Coderbook

Best Practices for Setting Up Celery with Django

Asynchronous Celery tasks can be a great solution to many problems that you might encounter when you’re building a Django application. It allows you to move the processing of long running tasks to the background, and continue serving the visitor their HTTP request without having to wait for the long running task to finish.

For example, a few months ago I was working on a project where we had a step by step wizard where we collected a lot of data from the users. In the end of the process we generated a ton of data from all the inputs that the user provided. The process of generating the final data took ~15 seconds or so, so when the user submitted the final HTML Form, the HTTP requests took “forever” (15 seconds is forever in the web world!) to finish.

This was a perfect example of when it is a good time to leverage asynchronous tasks using Celery. When I installed Celery, I was able to let the final HTTP Form Request finish in just a second, because all it did was sending a message to a message queue to inform our Celery worker that it had to generate the user’s data, and then the actual processing was happening asynchronously in the background. The user experience was massively improved.

Celery by itself is not dependent on Django. You can setup Celery with any kind of Python application, however it comes with some really handy features with Django in mind which makes the integration very straight forward and simple to do.

Installing Celery

The first step you have to do is to install the Celery package using pip.

# Note that there might be a more recent
# version released when you're reading this.
pip install celery>=4.2.1

The next step would be to setup a file where we instantiate our Celery instance. Create the following file structure:

./
    tasks/
        __init__.py
        celery.py

Start off by populating the celery.py file with the following information:

import os
from celery import Celery

os.environ.setdefault('DJANGO_SETTINGS_MODULE', 'project.settings')
app = Celery("tasks")
app.config_from_object('django.conf:settings', namespace="CELERY")
app.autodiscover_tasks()

Let’s summarize what we’re doing here:

  • We set a default value for the DJANGO_SETTINGS_MODULE environment variable to be the python path to our settings file. This environment variable is used by Django to define which settings file it should load and it will allow us importing the settings with from django.conf import settings.
  • We instantiate the Celery instance to app variable and name our Celery application "tasks".
  • We load the Celery config values from the settings object within django.conf. This is where we will expect all of our configuration to be set. The namespace="CELERY" means that we expect the configuration values that are related to Celery to be prefixed with CELERY_ so that it does not clash with other Django settings.
  • We use autodiscover_tasks() to tell Celery that it should use the settings.INSTALLED_APPS list of applications to find defined Celery tasks. This allows us to split out the tasks throughout our project’s code base where they logically belong.

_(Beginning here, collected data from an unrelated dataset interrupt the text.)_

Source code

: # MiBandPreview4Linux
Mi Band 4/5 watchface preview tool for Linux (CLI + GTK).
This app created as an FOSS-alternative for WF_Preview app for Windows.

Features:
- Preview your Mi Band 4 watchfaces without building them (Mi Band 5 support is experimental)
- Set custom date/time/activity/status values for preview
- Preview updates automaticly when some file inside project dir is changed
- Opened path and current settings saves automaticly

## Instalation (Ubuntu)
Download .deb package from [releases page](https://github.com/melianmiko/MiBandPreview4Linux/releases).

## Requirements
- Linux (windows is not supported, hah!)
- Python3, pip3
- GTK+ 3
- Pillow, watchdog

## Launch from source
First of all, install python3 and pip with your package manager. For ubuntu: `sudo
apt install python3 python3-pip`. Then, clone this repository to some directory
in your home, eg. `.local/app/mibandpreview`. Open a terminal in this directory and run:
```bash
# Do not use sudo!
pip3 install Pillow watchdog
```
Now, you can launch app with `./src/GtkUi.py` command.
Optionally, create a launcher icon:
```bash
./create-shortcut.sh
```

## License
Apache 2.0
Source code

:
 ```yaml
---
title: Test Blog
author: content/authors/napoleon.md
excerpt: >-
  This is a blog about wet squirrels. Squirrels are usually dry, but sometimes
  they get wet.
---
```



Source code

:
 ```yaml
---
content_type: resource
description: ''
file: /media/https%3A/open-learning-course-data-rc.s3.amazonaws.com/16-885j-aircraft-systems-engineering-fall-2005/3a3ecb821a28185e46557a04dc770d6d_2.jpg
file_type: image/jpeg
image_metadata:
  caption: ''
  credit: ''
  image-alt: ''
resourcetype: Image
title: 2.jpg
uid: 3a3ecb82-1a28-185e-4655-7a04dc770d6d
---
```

The next step is to populate the __init__.py file with the following code, which will allow us to automatically import the Celery app instance that we defined.

from .celery import app as celery_app

__all__ = ("celery_app", )

Configure Celery to use RabbitMQ

In the previous step we informed Celery that it should load all of its configuration values from the default Django project settings with the caveat that all of the Celery specific configuration values should be prefixed with CELERY_.

So let’s quickly just summarize what Celery actually does when we want to trigger an asynchronous job.

  • The Celery application sends a message to a “broker” which is a message store or message queue that holds all of our messages.
  • A Celery worker then awaits the messages from the “broker” and then reads it and trigger a task that the message informs the worker to execute.

As you can see, the “broker” is a very key board of our infrastructure when it comes to working with Asynchronous tasks in Django. It’s the part that holds all of the messages that the client sends, and that the worker pickup.

Celery allows us to use many different type of brokers such as:

  • RabbitMQ
  • AWS SQS
  • Redis

I personally prefer to work with RabbitMQ and it is what I will use in this article. If you’re in the Amazon Web Services environment or if you already have a Redis instance, you can very easily use any of the other brokers that Celery supports.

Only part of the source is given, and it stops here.